Phone’s Ringing, Mailbox Overflowing

No from SMSU.
No from Arkansas State University.
No from the 5th dan who wanted a ghostwriter but changed his mind.

Yes from Ceramics Monthly.
Yes to a promotion from the literary journal I edit for.
Yes from Toe River Valley Watch, which learned about Lost Crossings and wants me to do a bit of writing for them.

And in other news:
Check out this fantastic http://www.creativenonfiction.org/brevity/craft/craft_barnes5_09.htm>Interview with Kim Barnes on short creative nonfiction. This was just released in Brevity’s current issue online. It’s really worth reading the whole thing, but here’s an excerpt of some of my favorite parts:

Q. How do you define short creative nonfiction?

A. …The “short” designation is somewhere between one and ten pages, I’d say. The longer essays I write are often thirty pages or more. When I set out to write shorter essays, I’m often working from a more lyric stance – not simply “lyrical” in the sense of musical/poetic language; it has more to do with the movement of the piece. Lyric essays rely on image rather than narrative. The poet Richard Hugo said that poetry should be a battle between music and meaning and that neither should ever win, but, if one has to win, let it be music. In prose, that battle should tip in favor of meaning. Still, if you look at most very short essays, you’ll see that they rely on compression, intimation, and intuition – all the provinces of poetry.

Q. What are some of the problems that writers new to writing creative nonfiction seem to encounter?

A. Failing to step outside their own experience and see their individual stories as constructs that must conform to the same requirements as fiction. In other words, characterization, motivation, rising and falling action, unity of time and place, setting, dialogue, action and thought – the things required of the narrative arts, no matter the genre.

Contemporary personal essays are a new breed of narrative. Traditionally, personal essays were non-secular – Augustine and Montaigne and all that confessing.

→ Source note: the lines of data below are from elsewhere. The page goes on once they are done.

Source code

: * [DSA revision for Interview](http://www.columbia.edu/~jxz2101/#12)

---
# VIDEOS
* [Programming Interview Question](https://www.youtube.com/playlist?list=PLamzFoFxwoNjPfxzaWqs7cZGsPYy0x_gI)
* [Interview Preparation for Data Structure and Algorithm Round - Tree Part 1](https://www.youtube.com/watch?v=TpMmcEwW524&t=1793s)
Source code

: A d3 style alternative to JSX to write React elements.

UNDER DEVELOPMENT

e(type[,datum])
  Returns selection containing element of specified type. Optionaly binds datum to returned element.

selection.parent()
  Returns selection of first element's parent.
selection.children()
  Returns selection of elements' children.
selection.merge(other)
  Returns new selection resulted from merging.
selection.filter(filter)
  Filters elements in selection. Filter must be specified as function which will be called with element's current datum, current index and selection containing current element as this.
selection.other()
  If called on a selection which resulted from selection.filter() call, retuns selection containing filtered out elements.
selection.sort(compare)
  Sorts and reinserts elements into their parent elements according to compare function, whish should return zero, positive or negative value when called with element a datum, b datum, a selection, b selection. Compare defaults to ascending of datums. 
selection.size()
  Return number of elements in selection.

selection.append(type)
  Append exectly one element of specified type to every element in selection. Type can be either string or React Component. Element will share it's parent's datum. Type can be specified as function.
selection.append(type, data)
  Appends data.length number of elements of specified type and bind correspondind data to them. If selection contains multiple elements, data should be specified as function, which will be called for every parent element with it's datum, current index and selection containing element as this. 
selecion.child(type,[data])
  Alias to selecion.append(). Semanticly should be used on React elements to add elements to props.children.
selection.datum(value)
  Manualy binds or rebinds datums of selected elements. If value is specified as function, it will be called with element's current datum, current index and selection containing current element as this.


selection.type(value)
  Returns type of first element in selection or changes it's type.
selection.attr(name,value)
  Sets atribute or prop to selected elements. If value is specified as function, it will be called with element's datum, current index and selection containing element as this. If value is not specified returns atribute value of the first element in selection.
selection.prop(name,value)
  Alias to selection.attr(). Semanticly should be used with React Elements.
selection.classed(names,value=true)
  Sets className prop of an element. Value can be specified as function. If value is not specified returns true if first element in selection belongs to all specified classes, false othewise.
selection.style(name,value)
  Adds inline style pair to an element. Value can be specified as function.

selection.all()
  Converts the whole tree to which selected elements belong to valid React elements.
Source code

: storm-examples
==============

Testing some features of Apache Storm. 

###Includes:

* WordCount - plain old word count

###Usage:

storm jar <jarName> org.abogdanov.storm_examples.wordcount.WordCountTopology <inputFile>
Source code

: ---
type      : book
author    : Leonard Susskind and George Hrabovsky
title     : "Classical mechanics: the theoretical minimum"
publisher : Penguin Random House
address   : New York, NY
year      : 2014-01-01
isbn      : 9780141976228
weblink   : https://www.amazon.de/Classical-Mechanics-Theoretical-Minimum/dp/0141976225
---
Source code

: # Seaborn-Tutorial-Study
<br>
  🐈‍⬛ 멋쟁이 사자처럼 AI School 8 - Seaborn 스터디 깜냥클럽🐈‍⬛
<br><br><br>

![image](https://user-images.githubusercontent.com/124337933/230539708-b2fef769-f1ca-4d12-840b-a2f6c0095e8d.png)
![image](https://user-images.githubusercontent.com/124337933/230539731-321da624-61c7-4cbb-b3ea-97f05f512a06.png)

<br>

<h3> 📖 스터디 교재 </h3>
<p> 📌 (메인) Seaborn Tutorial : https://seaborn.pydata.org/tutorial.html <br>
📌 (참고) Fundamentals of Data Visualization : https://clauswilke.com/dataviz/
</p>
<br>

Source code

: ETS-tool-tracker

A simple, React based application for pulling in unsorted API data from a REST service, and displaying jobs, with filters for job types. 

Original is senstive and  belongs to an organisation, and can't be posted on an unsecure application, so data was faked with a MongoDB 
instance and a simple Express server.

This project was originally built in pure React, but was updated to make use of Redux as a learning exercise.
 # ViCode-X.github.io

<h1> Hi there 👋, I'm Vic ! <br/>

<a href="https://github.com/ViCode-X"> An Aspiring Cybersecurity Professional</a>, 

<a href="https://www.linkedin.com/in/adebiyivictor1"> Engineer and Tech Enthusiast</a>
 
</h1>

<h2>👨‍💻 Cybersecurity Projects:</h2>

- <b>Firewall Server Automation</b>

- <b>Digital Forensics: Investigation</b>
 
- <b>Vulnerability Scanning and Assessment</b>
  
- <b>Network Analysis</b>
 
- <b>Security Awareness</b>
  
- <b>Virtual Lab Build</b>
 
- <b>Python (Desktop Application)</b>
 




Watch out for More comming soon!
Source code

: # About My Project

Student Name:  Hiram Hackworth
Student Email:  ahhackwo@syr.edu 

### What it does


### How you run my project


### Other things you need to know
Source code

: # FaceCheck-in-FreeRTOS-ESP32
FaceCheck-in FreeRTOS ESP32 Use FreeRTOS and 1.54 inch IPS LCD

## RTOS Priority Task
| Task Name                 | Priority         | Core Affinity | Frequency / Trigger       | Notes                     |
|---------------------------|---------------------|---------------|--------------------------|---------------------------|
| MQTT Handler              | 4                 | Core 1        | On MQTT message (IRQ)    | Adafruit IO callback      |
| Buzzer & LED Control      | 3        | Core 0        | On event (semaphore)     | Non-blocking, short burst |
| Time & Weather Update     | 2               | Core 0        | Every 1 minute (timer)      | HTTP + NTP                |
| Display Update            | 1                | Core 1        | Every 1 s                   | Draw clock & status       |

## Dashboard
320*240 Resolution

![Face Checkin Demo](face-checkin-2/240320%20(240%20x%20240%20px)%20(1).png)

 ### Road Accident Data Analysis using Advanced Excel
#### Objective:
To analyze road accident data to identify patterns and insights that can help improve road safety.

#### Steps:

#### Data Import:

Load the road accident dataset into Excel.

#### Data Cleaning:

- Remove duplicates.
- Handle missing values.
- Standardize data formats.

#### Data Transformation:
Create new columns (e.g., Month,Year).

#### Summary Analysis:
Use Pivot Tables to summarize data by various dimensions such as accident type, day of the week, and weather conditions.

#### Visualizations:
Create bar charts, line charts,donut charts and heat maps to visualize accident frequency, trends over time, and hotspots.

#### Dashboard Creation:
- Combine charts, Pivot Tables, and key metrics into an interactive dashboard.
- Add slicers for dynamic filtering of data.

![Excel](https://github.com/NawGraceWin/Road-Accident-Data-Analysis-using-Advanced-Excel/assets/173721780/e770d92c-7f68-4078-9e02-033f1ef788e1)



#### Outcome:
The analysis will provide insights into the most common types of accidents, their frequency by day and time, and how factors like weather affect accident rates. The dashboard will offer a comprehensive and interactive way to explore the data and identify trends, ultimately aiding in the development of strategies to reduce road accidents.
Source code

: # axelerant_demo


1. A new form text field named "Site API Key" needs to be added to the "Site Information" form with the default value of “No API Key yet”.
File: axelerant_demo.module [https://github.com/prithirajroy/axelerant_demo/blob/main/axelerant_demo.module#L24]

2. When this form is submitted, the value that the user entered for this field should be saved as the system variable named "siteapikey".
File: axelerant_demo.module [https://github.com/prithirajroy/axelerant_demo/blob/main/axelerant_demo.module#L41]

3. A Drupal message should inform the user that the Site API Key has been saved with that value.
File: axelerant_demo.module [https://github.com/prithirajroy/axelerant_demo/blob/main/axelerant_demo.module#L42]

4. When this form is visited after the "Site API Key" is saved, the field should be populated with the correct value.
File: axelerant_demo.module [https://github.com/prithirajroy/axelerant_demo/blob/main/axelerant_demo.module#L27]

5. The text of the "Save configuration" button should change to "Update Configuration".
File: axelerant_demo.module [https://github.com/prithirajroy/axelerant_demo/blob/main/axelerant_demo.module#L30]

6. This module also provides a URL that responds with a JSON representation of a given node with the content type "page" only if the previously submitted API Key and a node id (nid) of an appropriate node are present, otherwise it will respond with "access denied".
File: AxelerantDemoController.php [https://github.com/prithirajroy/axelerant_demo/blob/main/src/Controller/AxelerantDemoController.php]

Really, we’re in new territory, and I find it exciting. But twenty-year-olds writing contemplative memoirs reliant upon soul-searching reflection and “looking back” narratives of meaning? Not going to happen.

Q. So what takes the place of that convention of confession – soulful contemplation and reflection?

A. Form. And that’s why we’re seeing this rise of interest in the short personal essay, which requires less contemplation and more imagination. But – and this is important – it requires no less discipline, dedication, wit, intellect. When I see shorter essays that fail to realize their potential, this is usually the problem: the author has seen the form as a short cut rather than an even greater challenge to balance music and meaning.

Oh, and a completely random factoid: The fellowship I wanted so badly at Wisconsin…well, they didn’t take 12 fellows this year, they only took 5. It’s the recession song and dance I’m seeing everywhere, but that really lessened the sting.